Will Wright: games are not stories
Will Wright, creator of SimCity, the Sims and forthcoming open-ended evolution game Spore, gave the inaugural annual BAFTA Video Games lecture at an event in London last night
Will Wright, creator of SimCity, the Sims and forthcoming open-ended evolution game Spore, gave the inaugural annual BAFTA Video Games lecture at an event in London last night.
Following on from Tuesday's Fellowship award at the BAFTA Video Games Awards, Wright spent half an hour expanding on the subject of linear versus interactive media, before spending some time answering general questions from the audience.
His argument dealt with the different roots of linear stories and interactive games, and the mistake people tend to make in thinking of the two in the same context.
"We first had books, then we had live theatre, we went to radio, movies, then television, and people have been interpreting games through this lens, as though they're the natural evolution to this.
"Well, in some senses I think games have a very different evolutionary heritage from what I call linear storytelling media.
"Games are rooted as far back, if not further, than the printed word, and sports as well, then the idea of toys and general play.
"Now if you actually look at play, obviously it evolved for a reason. Animals play in the wild, it's a form of education — they play out little scenarios which help them survive into the future.
"And then you can look at babies and one of the first things they do is to start interacting with the real world, they wave their arms around and at some point they understand that they can control this thing that's beating them in the face, that they can pick up things and manipulate them - then interactivity with the environment is their first natural form of education."

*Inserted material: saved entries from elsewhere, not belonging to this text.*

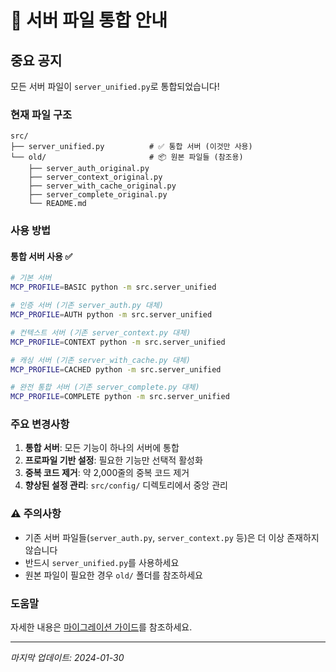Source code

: # 🚨 서버 파일 통합 안내

## 중요 공지

모든 서버 파일이 `server_unified.py`로 통합되었습니다!

### 현재 파일 구조

```
src/
├── server_unified.py          # ✅ 통합 서버 (이것만 사용)
└── old/                       # 📦 원본 파일들 (참조용)
    ├── server_auth_original.py
    ├── server_context_original.py
    ├── server_with_cache_original.py
    ├── server_complete_original.py
    └── README.md
```

### 사용 방법

#### 통합 서버 사용 ✅
```bash
# 기본 서버
MCP_PROFILE=BASIC python -m src.server_unified

# 인증 서버 (기존 server_auth.py 대체)
MCP_PROFILE=AUTH python -m src.server_unified

# 컨텍스트 서버 (기존 server_context.py 대체)
MCP_PROFILE=CONTEXT python -m src.server_unified

# 캐싱 서버 (기존 server_with_cache.py 대체)
MCP_PROFILE=CACHED python -m src.server_unified

# 완전 통합 서버 (기존 server_complete.py 대체)
MCP_PROFILE=COMPLETE python -m src.server_unified
```

### 주요 변경사항

1. **통합 서버**: 모든 기능이 하나의 서버에 통합
2. **프로파일 기반 설정**: 필요한 기능만 선택적 활성화
3. **중복 코드 제거**: 약 2,000줄의 중복 코드 제거
4. **향상된 설정 관리**: `src/config/` 디렉토리에서 중앙 관리

### ⚠️ 주의사항

- 기존 서버 파일들(`server_auth.py`, `server_context.py` 등)은 더 이상 존재하지 않습니다
- 반드시 `server_unified.py`를 사용하세요
- 원본 파일이 필요한 경우 `old/` 폴더를 참조하세요

### 도움말

자세한 내용은 [마이그레이션 가이드](../docs/migration-guide.md)를 참조하세요.

---

*마지막 업데이트: 2024-01-30*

"Storytelling is a little bit different, it's based upon these functions that we have as humans — language, imagination and empathy, and these are all prerequisites for story, and in some senses it's learned behaviour."
Wright also addressed common concerns that are aired by non-gamers and certain sections of the mainstream media about the impact that videogames are having on society.
"We see kids playing games, and getting obsessed with them, and it's a continual cultural concern with videogames, and I heard a story a while back, which was interesting.
"There was this guy, and he walked into a room, and he saw a person sitting on the other side of the room, absorbed in this device. And he was so fixated on this device that he didn't even notice this fellow walking into the room — he could tell, it was like he wasn't even there, and he'd displaced himself to another time and place.
"And it creeped him out, he thought this guy was possessed by the devil.
"What this was, it was the sixteenth century, and it was the first time he'd seen somebody reading a book."
Wright went on to draw on historical quotes detailing the first reactions to early novels, the waltz, movies and rock music, which at each turn were regarded with suspicion and outrage.
He also talked about the way that modern videogames are designed, and drew parallels to the way that old crafts were learned.
"In game design we're still back at this old stage that I'd call the apprenticeship level. If you go back some centuries most professions, like architecture, were actually learned through apprenticeship.
"What happened was that you'd get an apprenticeship with a master, who'd actually have you practice gardening, or bricklaying, or building, or whatever it was, for many years.
"And then, when you were at the level of becoming master, he'd start teaching you the secret theories.
"And so the theory came after you actually practiced your craft for many years and had experienced a huge amount of failure, it was a kind of failure-based learning.
"Around the start of the twentieth century a lot of these professions got turned around by the education system, and so people in the schools spent several years learning the theory before you were actually allowed to practice.
"The idea was that the theory would protect you from failure because you were working on the rules that other people had learned.
"On the other hand you were not directly experiencing failure, or being allowed to innovate inside your craft as much as the apprentices were, so it's a very different model.
"Game design still doesn't really have any quality theory, so we're still very much on the apprenticeship mode."
He went on to discuss the way that linear stories are based on empathy, and that a person's ability to use imagination and evaluate the potential endings to a situation is what leads to drama.
This in turn, according to Wright, leads to a crucial difference between the notion that linear stories result in empathic responses on the part of the audience, while interactive games form an agency on the part of the gamer.
Will Wright is the first member of the videogames industry to be inducted into the BAFTA Fellowship. Last night's lecture was the first Video Games lecture to be given at BAFTA, but it will now take place annually, following the tradition already set down by the organisation's other media, film and television.